REQUIREMENT: Reproduce the whole listing, character for character.

EXERCISE MATERIALS:
══════════════════════════════
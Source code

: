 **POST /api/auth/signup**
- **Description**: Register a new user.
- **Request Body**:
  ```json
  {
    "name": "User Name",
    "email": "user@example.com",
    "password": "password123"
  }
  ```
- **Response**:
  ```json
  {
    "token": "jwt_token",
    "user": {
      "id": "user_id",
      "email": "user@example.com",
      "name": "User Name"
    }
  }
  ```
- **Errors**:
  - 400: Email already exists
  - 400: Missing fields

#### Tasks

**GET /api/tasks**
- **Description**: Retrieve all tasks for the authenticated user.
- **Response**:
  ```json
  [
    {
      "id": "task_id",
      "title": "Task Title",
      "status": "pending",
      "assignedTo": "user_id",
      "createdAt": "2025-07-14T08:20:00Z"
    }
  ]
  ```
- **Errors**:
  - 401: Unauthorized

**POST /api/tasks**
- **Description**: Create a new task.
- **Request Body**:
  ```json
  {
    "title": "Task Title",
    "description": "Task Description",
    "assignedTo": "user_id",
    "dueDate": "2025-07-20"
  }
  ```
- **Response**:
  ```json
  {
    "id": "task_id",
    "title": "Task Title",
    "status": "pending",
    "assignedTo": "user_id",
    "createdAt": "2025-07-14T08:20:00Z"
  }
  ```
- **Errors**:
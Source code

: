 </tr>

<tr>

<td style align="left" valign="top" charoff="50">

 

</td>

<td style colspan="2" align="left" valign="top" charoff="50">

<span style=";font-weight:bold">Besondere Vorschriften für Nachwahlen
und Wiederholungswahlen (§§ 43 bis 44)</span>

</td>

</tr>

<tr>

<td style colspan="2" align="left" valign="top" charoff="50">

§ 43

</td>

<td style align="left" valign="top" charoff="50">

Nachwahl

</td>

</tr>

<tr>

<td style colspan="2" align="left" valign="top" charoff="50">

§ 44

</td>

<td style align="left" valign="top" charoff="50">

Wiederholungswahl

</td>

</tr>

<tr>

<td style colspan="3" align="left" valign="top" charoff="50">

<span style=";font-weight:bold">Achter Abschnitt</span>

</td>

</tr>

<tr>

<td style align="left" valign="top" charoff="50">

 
══════════════════════════════
WRITTEN SOLUTION:
Source code

: **POST /api/auth/signup**
- **Description**: Register a new user.
- **Request Body**:
  ```json
  {
    "name": "User Name",
    "email": "user@example.com",
    "password": "password123"
  }
  ```
- **Response**:
  ```json
  {
    "token": "jwt_token",
    "user": {
      "id": "user_id",
      "email": "user@example.com",
      "name": "User Name"
    }
  }
  ```
- **Errors**:
  - 400: Email already exists
  - 400: Missing fields

#### Tasks

**GET /api/tasks**
- **Description**: Retrieve all tasks for the authenticated user.
- **Response**:
  ```json
  [
    {
      "id": "task_id",
      "title": "Task Title",
      "status": "pending",
      "assignedTo": "user_id",
      "createdAt": "2025-07-14T08:20:00Z"
    }
  ]
  ```
- **Errors**:
  - 401: Unauthorized

**POST /api/tasks**
- **Description**: Create a new task.
- **Request Body**:
  ```json
  {
    "title": "Task Title",
    "description": "Task Description",
    "assignedTo": "user_id",
    "dueDate": "2025-07-20"
  }
  ```
- **Response**:
  ```json
  {
    "id": "task_id",
    "title": "Task Title",
    "status": "pending",
    "assignedTo": "user_id",
    "createdAt": "2025-07-14T08:20:00Z"
  }
  ```
- **Errors**:
Source code

: </tr>

<tr>

<td style align="left" valign="top" charoff="50">

 

</td>

<td style colspan="2" align="left" valign="top" charoff="50">

<span style=";font-weight:bold">Besondere Vorschriften für Nachwahlen
und Wiederholungswahlen (§§ 43 bis 44)</span>

</td>

</tr>

<tr>

<td style colspan="2" align="left" valign="top" charoff="50">

§ 43

</td>

<td style align="left" valign="top" charoff="50">

Nachwahl

</td>

</tr>

<tr>

<td style colspan="2" align="left" valign="top" charoff="50">

§ 44

</td>

<td style align="left" valign="top" charoff="50">

Wiederholungswahl

</td>

</tr>

<tr>

<td style colspan="3" align="left" valign="top" charoff="50">

<span style=";font-weight:bold">Achter Abschnitt</span>

</td>

</tr>

<tr>

<td style align="left" valign="top" charoff="50">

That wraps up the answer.